2022年03月24日

『後宮妃の管理人 六 〜寵臣夫婦は企てる〜』

しきみ彰 先生が贈る後宮物語。第6巻は「醜毒の乱」に対する誠意として和宮皇国から
後宮入りしてきた姫君に関わる陰謀を探り当てた“優蘭”と“皓月”が一計を案じます。
(イラスト:Izumi 先生)

https://lbunko.kadokawa.co.jp/product/kanrinin/322108000623.html


ワガママ姫“桜綾”によって宮廷内の調和が乱される。そんな事態は避けたい“優蘭”に
“空泉”が投げかけた何気ない一言。事の重みが思いのほか枷となる彼女を最初に労わる
のが“麗月”で、その後に労わりつくすのが“皓月”という構図が面白くも微笑ましくて。

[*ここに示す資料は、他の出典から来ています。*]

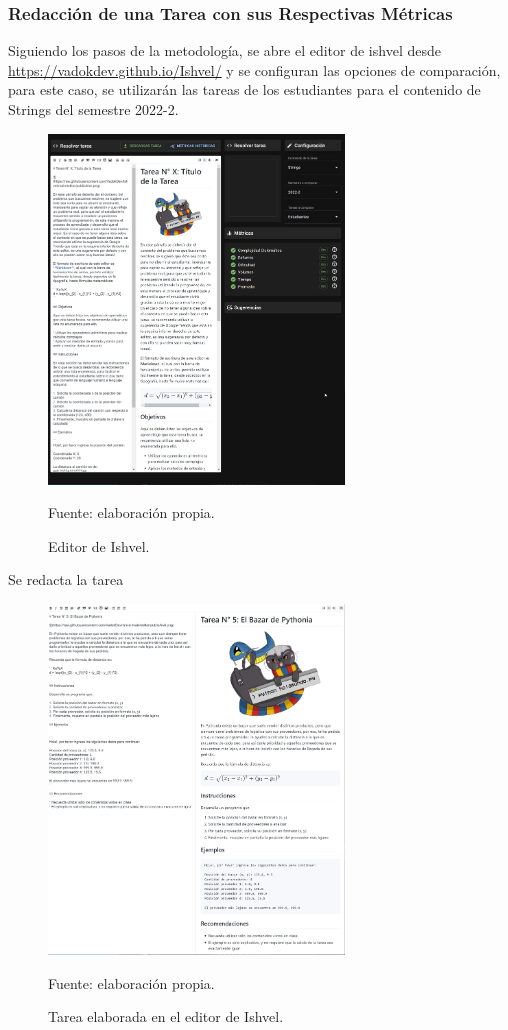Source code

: \documentclass[letterpaper,12pt]{article}
\begin{document}
\subsubsection{Redacción de una Tarea con sus Respectivas Métricas}
Siguiendo los pasos de la metodología, se abre el editor de ishvel desde \url{https://vadokdev.github.io/Ishvel/} y se configuran las opciones de comparación, para este caso, se utilizarán las tareas de los estudiantes para el contenido de Strings del semestre 2022-2.
\begin{figure}[H]
  \centering
  \includegraphics[width=0.7\textwidth]{figures/redact4.png}
  \caption{Editor de Ishvel.} Fuente: elaboración propia.
  \label{img:redact1}
\end{figure}
Se redacta la tarea
\begin{figure}[H]
  \centering
  \includegraphics[width=0.7\textwidth]{figures/redact2.png}
  \caption{Tarea elaborada en el editor de Ishvel.} Fuente: elaboración propia.
  \label{img:redact2}
\end{figure}
\end{document}
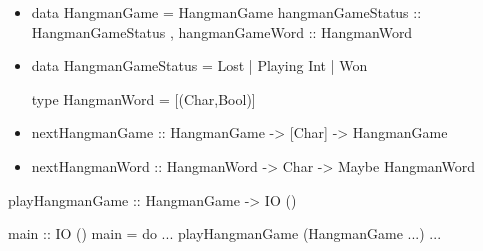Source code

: \documentclass[spanish]{beamer}
\begin{document}

\begin{frame}[fragile]
  \begin{itemize}
  \item
    \begin{code}
data HangmanGame = HangmanGame
  { hangmanGameStatus :: HangmanGameStatus
  , hangmanGameWord   :: HangmanWord
  }
    \end{code}
  \item
    \begin{code}
data HangmanGameStatus
  = Lost
  | Playing Int
  | Won

type HangmanWord = [(Char,Bool)]
    \end{code}
  \end{itemize}
\end{frame}


\begin{frame}[fragile]
  \begin{itemize}
  \item
    \begin{code}
nextHangmanGame :: HangmanGame
                -> [Char]
                -> HangmanGame
    \end{code}
  \item
    \begin{code}
nextHangmanWord :: HangmanWord
                -> Char
                -> Maybe HangmanWord
    \end{code}
  \end{itemize}
\end{frame}


\begin{frame}[fragile]
  \begin{code}
playHangmanGame :: HangmanGame -> IO ()
  \end{code}
\end{frame}


\begin{frame}[fragile]
  \begin{code}
main :: IO ()
main = do
  ...
  playHangmanGame (HangmanGame ...)
  ...
  \end{code}
\end{frame}
\end{document}

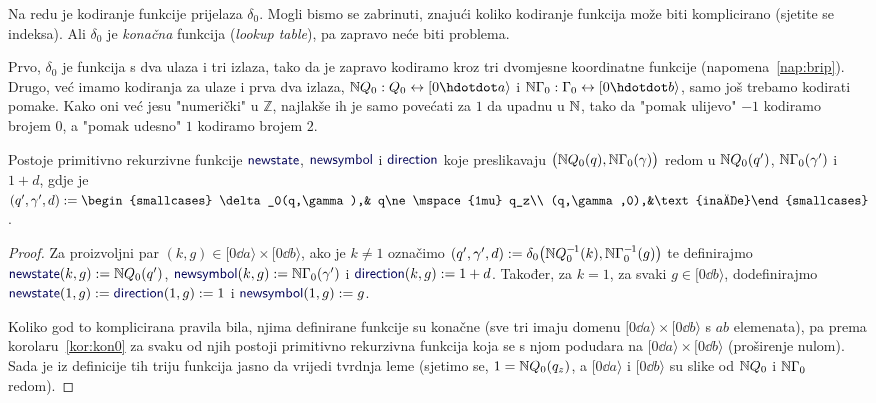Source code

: Na redu je kodiranje funkcije prijelaza $\delta_0$. Mogli bismo se zabrinuti, znajući koliko kodiranje funkcija može biti komplicirano (sjetite se indeksa). Ali $\delta_0$ je \emph{konačna} funkcija (\emph{lookup table}), pa zapravo neće biti problema.

Prvo, $\delta_0$ je funkcija s dva ulaza i tri izlaza, tako da je zapravo kodiramo kroz tri dvomjesne koordinatne funkcije (napomena~\ref{nap:brip}). Drugo, već imamo kodiranja za ulaze i prva dva izlaza, $\N Q_0:Q_0\leftrightarrow[0\dd a\rangle$ i $\N\Gamma_0:\Gamma_0\leftrightarrow[0\dd b\rangle$, samo još trebamo kodirati pomake. Kako oni već jesu "numerički" u $\mathbb Z$, najlakše ih je samo povećati za $1$ da upadnu u $\N$, tako da "pomak ulijevo" $-1$ kodiramo brojem $0$, a "pomak udesno" $1$ kodiramo brojem $2$.

\begin{lema}[{name=[primitivna rekurzivnost funkcije prijelaza]}]\label{lm:newssdprn}
Postoje primitivno rekurzivne funkcije $\f{newstate}$, $\f{newsymbol}$ i $\f{direction}$ koje preslikavaju $\bigl(\N Q_0(q),\N\Gamma_0(\gamma)\bigr)$ redom u $\N Q_0(q')$, $\N\Gamma_0(\gamma')$ i $1+d$, gdje je
$(q',\gamma',d):=\begin{smallcases}
	\delta_0(q,\gamma),& q\ne\mspace{1mu} q_z\\
(q,\gamma,0),&\text{inače}\end{smallcases}\!$.
\end{lema}
\begin{proof}
	Za proizvoljni par $(k,g)\in[0\dd a\rangle\times[0\dd b\rangle$, ako je $k\ne 1$ označimo $(q',\gamma',d):=\delta_0\bigl(\N Q_0^{-\mspace{-2mu}1}(k),\N\Gamma_0^{-\mspace{-2mu}1}(g)\bigr)$ te definirajmo $\f{newstate}(k,g):=\N Q_0(q')$, $\f{newsymbol}(k,g):=\N\Gamma_0(\gamma')$ i $\f{direction}(k,g):=1+d$. Također, za $k=1$, za svaki $g\in[0\dd b\rangle$, dodefinirajmo $\f{newstate}(1,g):=\f{direction}(1,g):=1$ i $\f{newsymbol}(1,g):=g$.

Koliko god to komplicirana pravila bila, njima definirane funkcije su konačne (sve tri imaju domenu $[0\dd a\rangle\times[0\dd b\rangle$ s $ab$ elemenata), pa prema korolaru~\ref{kor:kon0} za svaku od njih postoji primitivno rekurzivna funkcija koja se s njom podudara na $[0\dd a\rangle\times[0\dd b\rangle$ (proširenje nulom). Sada je iz definicije tih triju funkcija jasno da vrijedi tvrdnja leme (sjetimo se, $1=\N Q_0(q_z)$, a $[0\dd a\rangle$ i $[0\dd b\rangle$ su slike od $\N Q_0$ i $\N\Gamma_0$ redom).
\end{proof}

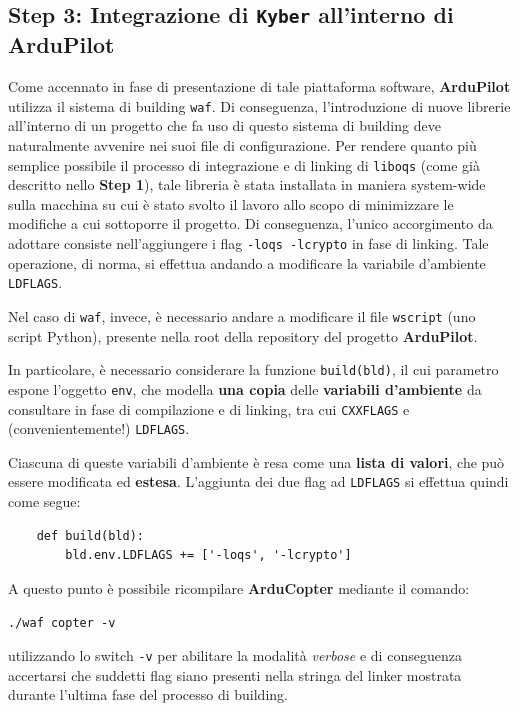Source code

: \documentclass[a4paper, 12pt, oneside]{article}
\theoremstyle{definition}
\begin{document}
\subsection{Step 3: Integrazione di \texttt{Kyber} all'interno di ArduPilot}
Come accennato in fase di presentazione di tale piattaforma software, \textbf{ArduPilot} utilizza il sistema di building \texttt{waf}. Di conseguenza, l'introduzione di nuove librerie all'interno di un progetto che fa uso di questo sistema di building deve naturalmente avvenire nei suoi file di configurazione. Per rendere quanto più semplice possibile il processo di integrazione e di linking di \texttt{liboqs} (come già descritto nello \textbf{Step 1}), tale libreria è stata installata in maniera system-wide sulla macchina su cui è stato svolto il lavoro allo scopo di minimizzare le modifiche a cui sottoporre il progetto. Di conseguenza, l'unico accorgimento da adottare consiste nell'aggiungere i flag \texttt{-loqs -lcrypto} in fase di linking. Tale operazione, di norma, si effettua andando a modificare la variabile d'ambiente \texttt{LDFLAGS}.

Nel caso di \texttt{waf}, invece, è necessario andare a modificare il file \texttt{wscript} (uno script Python), presente nella root della repository del progetto \textbf{ArduPilot}.

In particolare, è necessario considerare la funzione \texttt{build(bld)}, il cui parametro espone l'oggetto \texttt{env}, che modella \textbf{una copia} delle \textbf{variabili d'ambiente} da consultare in fase di compilazione e di linking, tra cui \texttt{CXXFLAGS} e (convenientemente!) \texttt{LDFLAGS}.

Ciascuna di queste variabili d'ambiente è resa come una \textbf{lista di valori}, che può essere modificata ed \textbf{estesa}. L'aggiunta dei due flag ad \texttt{LDFLAGS} si effettua quindi come segue:

\begin{verbatim}
    def build(bld):
        bld.env.LDFLAGS += ['-loqs', '-lcrypto']
\end{verbatim}

A questo punto è possibile ricompilare \textbf{ArduCopter} mediante il comando:

\begin{center}
    \texttt{./waf copter -v}
\end{center}

utilizzando lo switch \texttt{-v} per abilitare la modalità \textit{verbose} e di conseguenza accertarsi che suddetti flag siano presenti nella stringa del linker mostrata durante l'ultima fase del processo di building.

\newpage
\printbibliography[title={Riferimenti bibliografici e risorse consultate}]
\end{document}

騒動の種となった“桜綾”が根本原因ではなく、彼女の置かれた立場にある点が見えると
現状打破に向けて打つ手を変えてくるあたりが“優蘭”のすごい所で。その想いに応える
べく動く“皓月”も良き夫、そして理解者として振る舞えているのが感慨深くもあります。

国の命運を揺るがす陰謀の引き金に“桜綾”がなってしまうのか。様々な経緯を踏まえた
寵臣夫婦の回避策、ぜひ仕上げを御覧じろ、という結末がお見事。何より2人、というか
“皓月”が終始見せるイチャつきぶりも注目。深まる愛がもたらす変化に期待したいです。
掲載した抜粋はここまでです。